Текст книги "Газета День Литературы # 112 (2005 12)"
Автор книги: Газета День Литературы
Жанр:
Публицистика
сообщить о нарушении
Текущая страница: 6 (всего у книги 9 страниц)
Израэль Шамир ИВАН И АЛЁША
Ефим Курганов. Достоевский и Талмуд, или штрихи к портрету Ивана Карамазова. СПб 2002, изд-во журнала «Звезда».
МАЛО КОМУ НРАВИТСЯ Иван Карамазов. Из всей семьи Федора Павловича – он наименее приятный, несмотря на бойкость манер и берущие за душу софизмы, от «слезы ребенка» до «великого инквизитора». Недаром в него был влюблен Смердяков, эта предтеча прорабов перестройки, мечтающий о Западе, ненавидящий Россию и убивающий своего барина, чтобы показать, что и он – человек. Отцеубийцу Карамазова обычно считают врагом христианской веры, сатанистом, апологетом зла. Так Л.А.Зандер пишет, что от имени Ивана «зло выступает без маски, черт открыто говорит все, что он думает»; современная итальянская исследовательница указывает, что «манипуляция Ивана с текстом Св. Писания подобна действиям сатаны»; В.Е.Ветловская говорит о «дьявольской миссии Ивана»; а М.М.Дунаев считает, что «Иван заявляет себя явным антихристианином».

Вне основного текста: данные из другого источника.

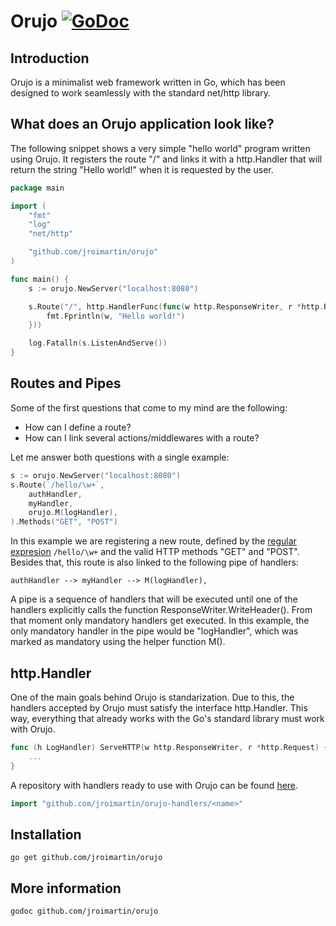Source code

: # Orujo [![GoDoc](https://godoc.org/github.com/jroimartin/orujo?status.svg)](https://godoc.org/github.com/jroimartin/orujo)

## Introduction

Orujo is a minimalist web framework written in Go, which has been designed
to work seamlessly with the standard net/http library. 

## What does an Orujo application look like? 

The following snippet shows a very simple "hello world" program written using
Orujo. It registers the route "/" and links it with a http.Handler that will
return the string "Hello world!" when it is requested by the user.

```go
package main

import (
	"fmt"
	"log"
	"net/http"

	"github.com/jroimartin/orujo"
)

func main() {
	s := orujo.NewServer("localhost:8080")

	s.Route("/", http.HandlerFunc(func(w http.ResponseWriter, r *http.Request) {
		fmt.Fprintln(w, "Hello world!")
	}))

	log.Fatalln(s.ListenAndServe())
}
```

## Routes and Pipes

Some of the first questions that come to my mind are the following:

* How can I define a route?
* How can I link several actions/middlewares with a route?

Let me answer both questions with a single example:

```go
s := orujo.NewServer("localhost:8080")
s.Route(`/hello/\w+`,
	authHandler,
	myHandler,
	orujo.M(logHandler),
).Methods("GET", "POST")
```

In this example we are registering a new route, defined by the
[regular expresion](http://golang.org/pkg/regexp/) `/hello/\w+` and the valid
HTTP methods "GET" and "POST". Besides that, this route is also linked to the
following pipe of handlers:

```
authHandler --> myHandler --> M(logHandler),
```

A pipe is a sequence of handlers that will be executed until one of the handlers
explicitly calls the function ResponseWriter.WriteHeader(). From that moment
only mandatory handlers get executed. In this example, the only mandatory
handler in the pipe would be "logHandler", which was marked as mandatory using
the helper function M().

## http.Handler

One of the main goals behind Orujo is standarization. Due to this, the handlers
accepted by Orujo must satisfy the interface http.Handler. This way, everything
that already works with the Go's standard library must work with Orujo.

```go
func (h LogHandler) ServeHTTP(w http.ResponseWriter, r *http.Request) {
	...
}
```

A repository with handlers ready to use with Orujo can be found
[here](https://github.com/jroimartin/orujo-handlers).

```go
import "github.com/jroimartin/orujo-handlers/<name>"
```

## Installation

`go get github.com/jroimartin/orujo`

## More information

`godoc github.com/jroimartin/orujo`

Автор недавно вышедшей книги приводит эти цитаты, но предлагает нам взглянуть на Ивана по-другому. «Враг Христов? Да, но с позиции не сатанинской, а талмудической. Иван противопоставляет этике христианской другую, а именно талмудическую этику. Программа Ивана – это талмудизм, основанный на антиправославной этике, строящейся на отвержении самой идеи искупления, и это легитимная позиция.»

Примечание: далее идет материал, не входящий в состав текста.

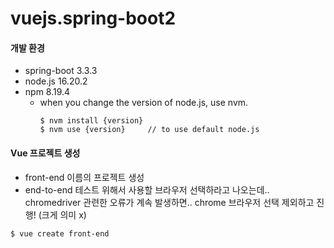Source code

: # vuejs.spring-boot2
#### 개발 환경
- spring-boot 3.3.3
- node.js 16.20.2
- npm 8.19.4
  - when you change the version of node.js, use nvm.
    ```
    $ nvm install {version}
    $ nvm use {version}     // to use default node.js
    ```
#### Vue 프로젝트 생성
- front-end 이름의 프로젝트 생성
- end-to-end 테스트 위해서 사용할 브라우저 선택하라고 나오는데.. chromedriver 관련한 오류가 계속 발생하면.. chrome 브라우저 선택 제외하고 진행! (크게 의미 x)
```
$ vue create front-end
```
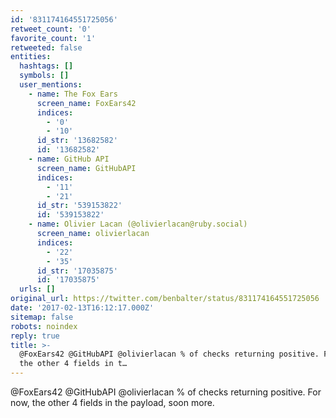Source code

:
 ```yaml
---
id: '831174164551725056'
retweet_count: '0'
favorite_count: '1'
retweeted: false
entities:
  hashtags: []
  symbols: []
  user_mentions:
    - name: The Fox Ears
      screen_name: FoxEars42
      indices:
        - '0'
        - '10'
      id_str: '13682582'
      id: '13682582'
    - name: GitHub API
      screen_name: GitHubAPI
      indices:
        - '11'
        - '21'
      id_str: '539153822'
      id: '539153822'
    - name: Olivier Lacan (@olivierlacan@ruby.social)
      screen_name: olivierlacan
      indices:
        - '22'
        - '35'
      id_str: '17035875'
      id: '17035875'
  urls: []
original_url: https://twitter.com/benbalter/status/831174164551725056
date: '2017-02-13T16:12:17.000Z'
sitemap: false
robots: noindex
reply: true
title: >-
  @FoxEars42 @GitHubAPI @olivierlacan % of checks returning positive. For now,
  the other 4 fields in t…
---
```


@FoxEars42 @GitHubAPI @olivierlacan % of checks returning positive. For now, the other 4 fields in the payload, soon more.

Эта мысль взята не из черносотенных изданий, где сравнениями сатанизма и талмудизма не удивишь, а из маленькой, нарядной книжки «Достоевский и Талмуд», вышедшей в издательстве журнала «Звезда», автор которой, доцент русской литературы Хельсинского университета Ефим Курганов, стоит на филосемитских талмудических позициях. У нее есть достоинство – она выводит спор православного христианства с талмудическим иудаизмом из скучной сферы генеалогии (чья бабушка согрешила с сенбернаром) в ту область духа, где ей и положено быть. Мысли Курганова изложены по канве романа Достоевского «Братья Карамазовы», но книжка не относится к области литературоведения. Роман лишь дает Курганову возможность высказаться. Это – философский и теологический трактат, отстаивающий самоценность и правоту талмудической морали, ее преимущество перед христианской.
Как выясняется, концепция Курганова отличается от воззрений крайне правых православных идеологов только своим знаком – они одинаково интерпретируют реальность, но с противоположных позиций. Один стоит за интересы общества, идентифицируемые с христианской системой ценностей, а другой – за права личности, основанные на талмудической морали. Главное в талмудическом иудаизме, проповедуемом доцентом Кургановым, это гипергуманизм, признание бесспорного приоритета прав личности над правами общества, то есть полное отрицание идеи соборности. Иными словами, по мнению Курганова, личность стоит над обществом. Не удивительно, что речь идет о правах богатой личности, скажем, праве отдельного Березовского или Ходорковского владеть российской нефтью. Так идеология Союза Правых Сил, неолиберализм Чикагской школы и Международного Валютного Фонда оказывается «системным бунтом против христианства», опирающимся на мораль Талмуда, что многие подозревали и раньше.
Любое насилие над личностью есть акт богоубийства, утверждает Курганов, разворачивая стволы против христиан, в то время как категории «насилие над обществом» в его лексиконе нет. Он напрямую связывает идеологию, теологию и экономику: так, он подчеркивает, что грубая, черновая модель Ивана, – его отец Федор – сребролюбив, как и его сын Иван. Он научился наращивать капитал у евреев, «начал с жидов, а под конец и у евреев был принят». Но, пишет Курганов, если Федор остался жидом, то Иван стал евреем, и даже талмудистом, то есть возвысился над чистой погоней за баблом в сферу идейной интерпретации оного.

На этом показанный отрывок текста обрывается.